5.3.06

Lettre d'un inconnu : un autre regard sur le cancer.

Secoué à la lecture d'un email de Baptiste, 20 ans, ami d'Arielle, touché par le cancer à l'âge de 16 ans, je me permets de vous faire partager son regard sur la maladie, différent du mien, mais complémentaire. Voici le texte intégral.

"Il n'y a que les ressemblances qui rassurent. Les mois, les semaines, les saisons, les années se ressemblent. À la même heure on arrive ; à la même on déjeune ; à la même heure on s'en va ; cela de vingt à soixante ans. Quatre accidents seulement font date dans nos vies : la naissance, l'union, la mort de son père et puis celle de sa mère. Pour nous, il faut rajouter le cancer.

Je ne te connais pas et c'est préférable.
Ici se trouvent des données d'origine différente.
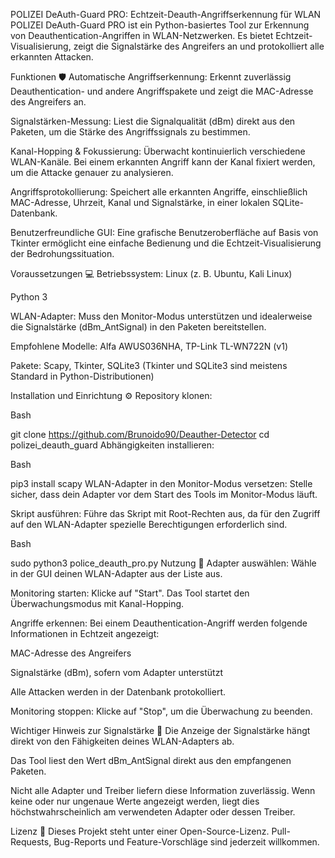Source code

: POLIZEI DeAuth-Guard PRO: Echtzeit-Deauth-Angriffserkennung für WLAN
POLIZEI DeAuth-Guard PRO ist ein Python-basiertes Tool zur Erkennung von Deauthentication-Angriffen in WLAN-Netzwerken. Es bietet Echtzeit-Visualisierung, zeigt die Signalstärke des Angreifers an und protokolliert alle erkannten Attacken.

Funktionen 🛡️
Automatische Angriffserkennung: Erkennt zuverlässig Deauthentication- und andere Angriffspakete und zeigt die MAC-Adresse des Angreifers an.

Signalstärken-Messung: Liest die Signalqualität (dBm) direkt aus den Paketen, um die Stärke des Angriffssignals zu bestimmen.

Kanal-Hopping & Fokussierung: Überwacht kontinuierlich verschiedene WLAN-Kanäle. Bei einem erkannten Angriff kann der Kanal fixiert werden, um die Attacke genauer zu analysieren.

Angriffsprotokollierung: Speichert alle erkannten Angriffe, einschließlich MAC-Adresse, Uhrzeit, Kanal und Signalstärke, in einer lokalen SQLite-Datenbank.

Benutzerfreundliche GUI: Eine grafische Benutzeroberfläche auf Basis von Tkinter ermöglicht eine einfache Bedienung und die Echtzeit-Visualisierung der Bedrohungssituation.

Voraussetzungen 💻
Betriebssystem: Linux (z. B. Ubuntu, Kali Linux)

Python 3

WLAN-Adapter: Muss den Monitor-Modus unterstützen und idealerweise die Signalstärke (dBm_AntSignal) in den Paketen bereitstellen.

Empfohlene Modelle: Alfa AWUS036NHA, TP-Link TL-WN722N (v1)

Pakete: Scapy, Tkinter, SQLite3 (Tkinter und SQLite3 sind meistens Standard in Python-Distributionen)

Installation und Einrichtung ⚙️
Repository klonen:

Bash

git clone https://github.com/Brunoido90/Deauther-Detector
cd polizei_deauth_guard
Abhängigkeiten installieren:

Bash

pip3 install scapy
WLAN-Adapter in den Monitor-Modus versetzen:
Stelle sicher, dass dein Adapter vor dem Start des Tools im Monitor-Modus läuft.

Skript ausführen:
Führe das Skript mit Root-Rechten aus, da für den Zugriff auf den WLAN-Adapter spezielle Berechtigungen erforderlich sind.

Bash

sudo python3 police_deauth_pro.py
Nutzung 🚀
Adapter auswählen: Wähle in der GUI deinen WLAN-Adapter aus der Liste aus.

Monitoring starten: Klicke auf "Start". Das Tool startet den Überwachungsmodus mit Kanal-Hopping.

Angriffe erkennen: Bei einem Deauthentication-Angriff werden folgende Informationen in Echtzeit angezeigt:

MAC-Adresse des Angreifers

Signalstärke (dBm), sofern vom Adapter unterstützt

Alle Attacken werden in der Datenbank protokolliert.

Monitoring stoppen: Klicke auf "Stop", um die Überwachung zu beenden.

Wichtiger Hinweis zur Signalstärke 📡
Die Anzeige der Signalstärke hängt direkt von den Fähigkeiten deines WLAN-Adapters ab.

Das Tool liest den Wert dBm_AntSignal direkt aus den empfangenen Paketen.

Nicht alle Adapter und Treiber liefern diese Information zuverlässig. Wenn keine oder nur ungenaue Werte angezeigt werden, liegt dies höchstwahrscheinlich am verwendeten Adapter oder dessen Treiber.

Lizenz 📝
Dieses Projekt steht unter einer Open-Source-Lizenz. Pull-Requests, Bug-Reports und Feature-Vorschläge sind jederzeit willkommen.
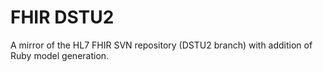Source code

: # FHIR DSTU2

A mirror of the HL7 FHIR SVN repository (DSTU2 branch) with addition of Ruby model generation.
Que ferions-nous si nous nous connaissions ? De toute façon, à travers les yeux des gens qui nous sont proches, c'est souvent un inconnu qu'il regarde et quand on est malade, s'épuiser à savoir qui sont vraiment ces personnes ne doit pas être une priorité. Il n'est pas nécessaire de gaspiller tes forces pour moi, je reste un inconnu pour toi et l'on s'en portera mieux.

Heureusement les tumeurs ne sont pas les seules choses que nous avons en commun : il y a aussi Arielle. À croire que pour faire partie de ses amis, deux qualités sont requises : être cancéreux et homosexuel. Me parlant de toi de façon assez liminaire, l'idée de t'écrire ne s'en est faite que plus grande. Sûrement un instinct grégaire refoulé. Tu dois te dire que je suis névrosé, tu n'as pas tort (c'est ce qu'Arielle dit de moi, sauf qu'elle ajoute le qualificatif "petit"). Il faudrait que je lui dise qu'il y a des lustres que c'est au contact des hommes que j'ai perdu toute la fraîcheur de mes névroses.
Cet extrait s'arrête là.